INGREDIENTI PER 6 PERSONE
750 gr. di pane raffermo
400 gr. di formaggi misti a pasta dura (avanzi)
3 uova
prezzemolo, basilico, menta, o altri aromi a piacere
latte intero
pomodori freschi
cipolla
PREPARAZIONE
Mettere il pane a bagno nel latte caldo, quando risulta
sufficientemente ammorbidito passarlo nel passaverdura con i buchi grossi.

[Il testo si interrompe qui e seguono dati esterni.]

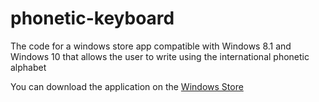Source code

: # phonetic-keyboard
The code for a windows store app compatible with Windows 8.1 and Windows 10 that allows the user to write using the international phonetic alphabet

You can download the application on the [Windows Store](https://www.microsoft.com/en-gb/store/p/phonetic-keyboard/9wzdncrdc3w6)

Aggiungere i formaggi tritati con la mezzaluna, le uova, le erbe sminuzzate a mano, un pizzico di sale.
Amalgamare bene tutti gli ingredienti ed eliminare, strizzando il composto, l'eventuale eccesso di latte.
Formare delle palline non troppo grosse (come piccole noci c.a.) che andranno gettate in acqua bollente salata e prelevate appena affiorano in superficie.
Preparare un leggero sugo di pomodoro fresco, cipolla
e basilico.
Condire le palline con il sugo aggiungendo una spolverata di parmigiano se gradita.
In Puglia
Il bisnonno Sebastiano, nato nel 1931, in provincia di Foggia racconta che di pane non ce n'era e quando c'era finiva subito perché eravamo in tanti. Raccoglievamo anche le briciole!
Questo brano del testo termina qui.